Given data:
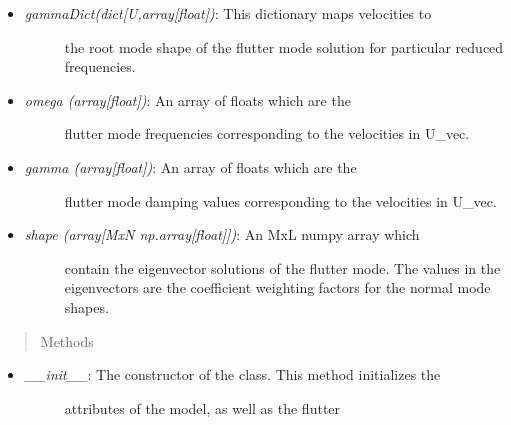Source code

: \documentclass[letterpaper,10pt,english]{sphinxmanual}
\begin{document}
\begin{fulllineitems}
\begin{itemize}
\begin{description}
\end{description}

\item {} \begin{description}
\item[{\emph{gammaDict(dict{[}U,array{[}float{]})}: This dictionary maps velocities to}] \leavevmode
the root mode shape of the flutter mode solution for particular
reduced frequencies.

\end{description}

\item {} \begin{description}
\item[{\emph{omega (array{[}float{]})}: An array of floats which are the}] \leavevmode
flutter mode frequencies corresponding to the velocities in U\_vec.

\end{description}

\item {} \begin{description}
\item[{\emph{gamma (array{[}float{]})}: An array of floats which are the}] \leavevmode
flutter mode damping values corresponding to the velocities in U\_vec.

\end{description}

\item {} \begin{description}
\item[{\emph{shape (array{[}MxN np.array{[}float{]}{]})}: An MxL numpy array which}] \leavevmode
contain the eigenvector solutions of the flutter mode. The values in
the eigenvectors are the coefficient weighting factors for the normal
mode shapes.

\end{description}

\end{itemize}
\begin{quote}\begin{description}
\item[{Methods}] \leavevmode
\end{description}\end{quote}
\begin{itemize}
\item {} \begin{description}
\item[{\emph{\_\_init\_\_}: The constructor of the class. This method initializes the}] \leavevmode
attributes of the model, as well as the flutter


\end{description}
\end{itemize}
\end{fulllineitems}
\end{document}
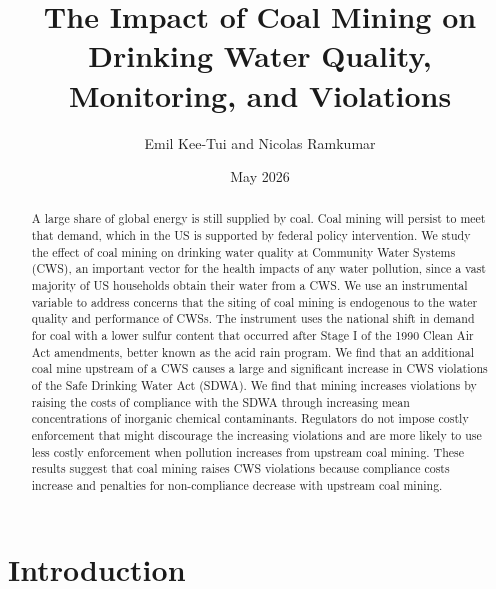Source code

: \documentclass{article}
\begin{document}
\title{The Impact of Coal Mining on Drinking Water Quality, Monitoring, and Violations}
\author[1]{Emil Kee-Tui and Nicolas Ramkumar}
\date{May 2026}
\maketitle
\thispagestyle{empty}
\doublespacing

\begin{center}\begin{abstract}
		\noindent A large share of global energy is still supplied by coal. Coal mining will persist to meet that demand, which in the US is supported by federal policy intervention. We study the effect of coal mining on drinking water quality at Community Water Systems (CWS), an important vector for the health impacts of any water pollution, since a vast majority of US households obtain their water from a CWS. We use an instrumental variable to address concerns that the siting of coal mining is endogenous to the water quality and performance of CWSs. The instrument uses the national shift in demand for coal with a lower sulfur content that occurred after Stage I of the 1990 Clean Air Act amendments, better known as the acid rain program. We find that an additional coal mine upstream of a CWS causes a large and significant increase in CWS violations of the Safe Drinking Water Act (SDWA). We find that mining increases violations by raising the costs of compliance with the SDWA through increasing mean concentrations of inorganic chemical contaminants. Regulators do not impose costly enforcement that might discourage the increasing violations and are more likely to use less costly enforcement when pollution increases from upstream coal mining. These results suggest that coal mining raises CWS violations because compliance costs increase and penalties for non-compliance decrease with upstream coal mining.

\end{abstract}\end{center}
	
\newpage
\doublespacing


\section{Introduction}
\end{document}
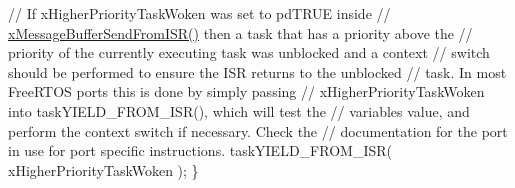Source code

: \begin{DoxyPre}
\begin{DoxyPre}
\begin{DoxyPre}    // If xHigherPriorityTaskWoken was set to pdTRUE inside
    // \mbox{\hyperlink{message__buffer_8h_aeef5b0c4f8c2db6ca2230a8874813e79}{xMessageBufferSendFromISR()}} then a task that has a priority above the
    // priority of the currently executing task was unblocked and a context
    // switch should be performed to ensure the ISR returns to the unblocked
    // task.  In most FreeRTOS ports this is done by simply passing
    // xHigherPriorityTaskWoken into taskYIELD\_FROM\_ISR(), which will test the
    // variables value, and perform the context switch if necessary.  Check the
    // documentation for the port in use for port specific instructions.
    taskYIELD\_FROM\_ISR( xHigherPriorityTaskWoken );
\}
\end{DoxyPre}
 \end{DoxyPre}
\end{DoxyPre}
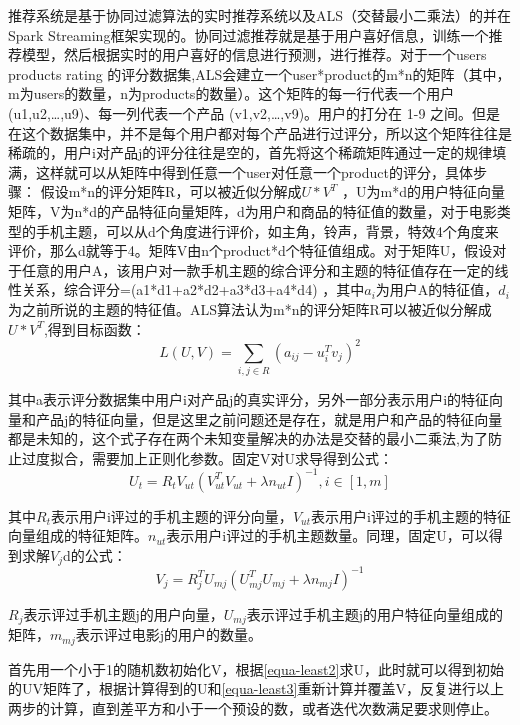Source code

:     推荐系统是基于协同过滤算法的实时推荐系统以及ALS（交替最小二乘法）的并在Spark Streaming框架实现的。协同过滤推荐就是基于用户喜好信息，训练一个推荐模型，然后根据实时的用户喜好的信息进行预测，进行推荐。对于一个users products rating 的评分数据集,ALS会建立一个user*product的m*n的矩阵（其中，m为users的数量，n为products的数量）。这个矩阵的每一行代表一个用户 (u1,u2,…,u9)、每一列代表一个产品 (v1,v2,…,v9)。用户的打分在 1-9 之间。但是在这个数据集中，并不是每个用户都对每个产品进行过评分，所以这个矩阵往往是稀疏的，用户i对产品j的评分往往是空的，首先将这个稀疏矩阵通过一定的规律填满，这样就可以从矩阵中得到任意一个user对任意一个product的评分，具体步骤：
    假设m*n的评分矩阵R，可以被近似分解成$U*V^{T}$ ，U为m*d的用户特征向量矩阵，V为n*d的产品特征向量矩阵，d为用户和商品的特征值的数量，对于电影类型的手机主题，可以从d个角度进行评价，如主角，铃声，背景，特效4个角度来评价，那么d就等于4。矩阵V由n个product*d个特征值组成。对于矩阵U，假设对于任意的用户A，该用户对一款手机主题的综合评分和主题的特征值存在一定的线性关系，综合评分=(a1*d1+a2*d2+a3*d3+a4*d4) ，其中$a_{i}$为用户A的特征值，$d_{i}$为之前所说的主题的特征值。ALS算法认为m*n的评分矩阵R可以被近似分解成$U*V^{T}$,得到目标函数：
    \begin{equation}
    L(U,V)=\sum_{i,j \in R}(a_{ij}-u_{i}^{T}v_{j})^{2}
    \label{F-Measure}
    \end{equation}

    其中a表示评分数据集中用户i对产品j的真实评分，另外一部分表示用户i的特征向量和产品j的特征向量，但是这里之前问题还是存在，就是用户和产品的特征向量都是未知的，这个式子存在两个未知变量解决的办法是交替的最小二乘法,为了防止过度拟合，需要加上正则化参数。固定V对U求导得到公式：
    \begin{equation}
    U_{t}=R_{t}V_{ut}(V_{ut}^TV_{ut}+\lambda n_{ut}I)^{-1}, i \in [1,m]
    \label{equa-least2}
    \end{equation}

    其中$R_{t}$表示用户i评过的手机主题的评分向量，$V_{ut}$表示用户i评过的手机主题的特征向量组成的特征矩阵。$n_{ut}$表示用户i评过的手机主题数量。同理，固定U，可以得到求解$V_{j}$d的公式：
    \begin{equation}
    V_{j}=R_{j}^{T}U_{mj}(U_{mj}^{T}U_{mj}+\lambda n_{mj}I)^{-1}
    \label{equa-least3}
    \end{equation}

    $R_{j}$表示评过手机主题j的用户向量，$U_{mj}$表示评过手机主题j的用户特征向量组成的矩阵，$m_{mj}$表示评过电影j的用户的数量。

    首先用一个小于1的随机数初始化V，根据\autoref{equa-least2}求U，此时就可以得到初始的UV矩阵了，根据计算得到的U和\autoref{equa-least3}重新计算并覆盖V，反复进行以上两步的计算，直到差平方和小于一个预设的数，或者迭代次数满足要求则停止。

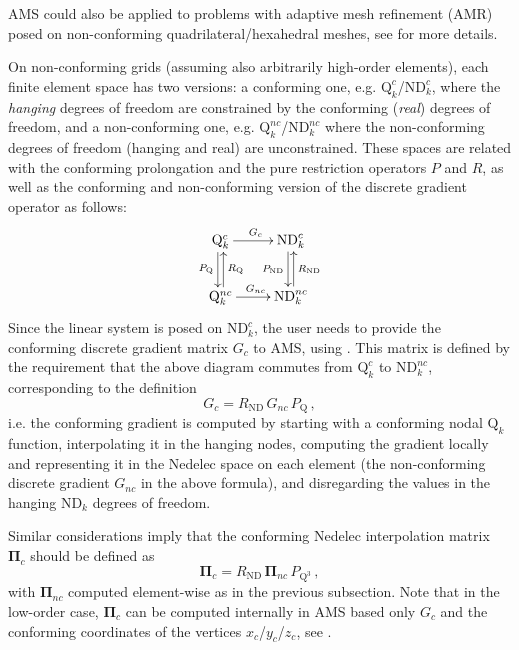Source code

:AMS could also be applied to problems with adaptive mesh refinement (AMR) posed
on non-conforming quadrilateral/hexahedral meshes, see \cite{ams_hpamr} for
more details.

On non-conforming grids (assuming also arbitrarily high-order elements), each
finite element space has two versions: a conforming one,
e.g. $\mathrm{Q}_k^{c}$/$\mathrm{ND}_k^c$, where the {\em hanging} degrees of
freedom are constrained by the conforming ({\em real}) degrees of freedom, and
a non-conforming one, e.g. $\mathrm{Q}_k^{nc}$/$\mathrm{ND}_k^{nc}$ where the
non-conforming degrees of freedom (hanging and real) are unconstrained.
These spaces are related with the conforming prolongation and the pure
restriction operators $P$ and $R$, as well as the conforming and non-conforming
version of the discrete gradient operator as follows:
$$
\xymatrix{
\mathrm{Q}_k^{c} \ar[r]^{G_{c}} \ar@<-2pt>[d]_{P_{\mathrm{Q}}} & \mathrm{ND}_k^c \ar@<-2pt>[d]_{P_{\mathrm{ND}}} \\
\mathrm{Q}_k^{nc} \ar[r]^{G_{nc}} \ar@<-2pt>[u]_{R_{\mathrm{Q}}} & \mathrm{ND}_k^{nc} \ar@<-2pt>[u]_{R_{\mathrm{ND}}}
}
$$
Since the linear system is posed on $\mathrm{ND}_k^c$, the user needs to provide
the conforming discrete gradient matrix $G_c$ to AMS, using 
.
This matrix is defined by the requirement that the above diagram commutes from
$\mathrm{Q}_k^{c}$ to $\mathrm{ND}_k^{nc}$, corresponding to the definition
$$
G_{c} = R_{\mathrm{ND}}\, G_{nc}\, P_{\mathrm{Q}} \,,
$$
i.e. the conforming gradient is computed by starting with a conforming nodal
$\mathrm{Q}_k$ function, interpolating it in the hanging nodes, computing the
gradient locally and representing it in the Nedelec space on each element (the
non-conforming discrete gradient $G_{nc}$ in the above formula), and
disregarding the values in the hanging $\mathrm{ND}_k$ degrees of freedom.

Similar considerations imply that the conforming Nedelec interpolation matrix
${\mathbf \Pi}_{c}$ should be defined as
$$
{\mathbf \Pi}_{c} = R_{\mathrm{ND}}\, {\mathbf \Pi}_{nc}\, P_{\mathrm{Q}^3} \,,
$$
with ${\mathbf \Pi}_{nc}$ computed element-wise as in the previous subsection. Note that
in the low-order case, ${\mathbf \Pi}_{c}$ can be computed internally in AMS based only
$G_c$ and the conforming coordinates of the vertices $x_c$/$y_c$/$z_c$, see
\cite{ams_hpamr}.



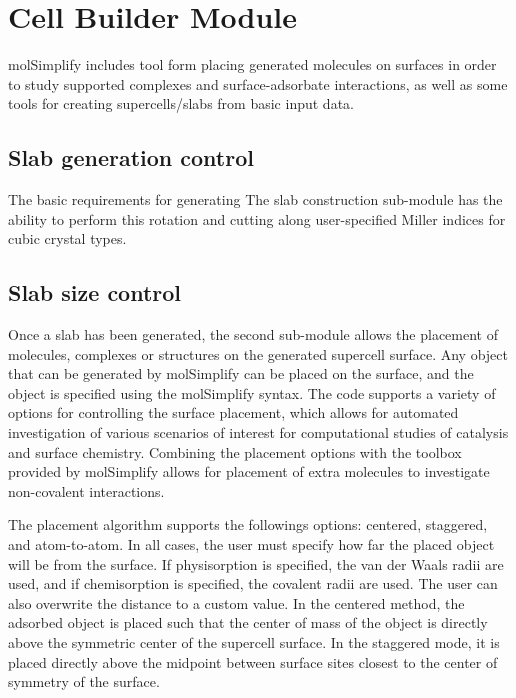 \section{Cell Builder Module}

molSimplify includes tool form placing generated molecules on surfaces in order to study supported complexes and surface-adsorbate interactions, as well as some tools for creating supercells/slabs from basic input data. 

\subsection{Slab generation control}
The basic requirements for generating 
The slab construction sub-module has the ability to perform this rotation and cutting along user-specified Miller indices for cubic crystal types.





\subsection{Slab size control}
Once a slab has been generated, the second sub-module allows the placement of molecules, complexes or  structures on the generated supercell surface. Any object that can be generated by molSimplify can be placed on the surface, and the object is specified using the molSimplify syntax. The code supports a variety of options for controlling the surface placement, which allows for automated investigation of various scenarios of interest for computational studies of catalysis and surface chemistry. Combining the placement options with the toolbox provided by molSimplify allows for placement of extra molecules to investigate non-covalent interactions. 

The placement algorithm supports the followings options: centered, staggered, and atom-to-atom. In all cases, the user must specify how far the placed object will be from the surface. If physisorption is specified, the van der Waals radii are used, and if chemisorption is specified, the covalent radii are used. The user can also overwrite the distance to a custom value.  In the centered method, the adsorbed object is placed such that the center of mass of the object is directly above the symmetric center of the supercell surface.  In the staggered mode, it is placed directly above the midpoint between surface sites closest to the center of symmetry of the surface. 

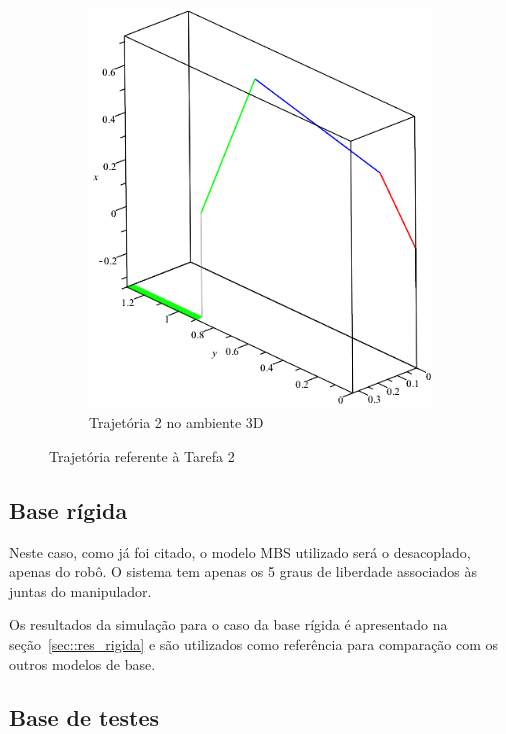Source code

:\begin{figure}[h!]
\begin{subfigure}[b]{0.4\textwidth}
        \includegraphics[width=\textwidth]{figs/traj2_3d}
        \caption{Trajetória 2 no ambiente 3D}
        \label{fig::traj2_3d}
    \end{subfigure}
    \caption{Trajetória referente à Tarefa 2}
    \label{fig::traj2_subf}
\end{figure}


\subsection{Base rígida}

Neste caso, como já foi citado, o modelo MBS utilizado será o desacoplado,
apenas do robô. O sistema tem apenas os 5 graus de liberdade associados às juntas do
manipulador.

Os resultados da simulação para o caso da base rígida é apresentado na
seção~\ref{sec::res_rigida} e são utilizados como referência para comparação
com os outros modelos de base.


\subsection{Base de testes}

Exercise instructions: Where the material contains a line with "Nedelec", return that line.

Answer section:
gradient locally and representing it in the Nedelec space on each element (the
Similar considerations imply that the conforming Nedelec interpolation matrix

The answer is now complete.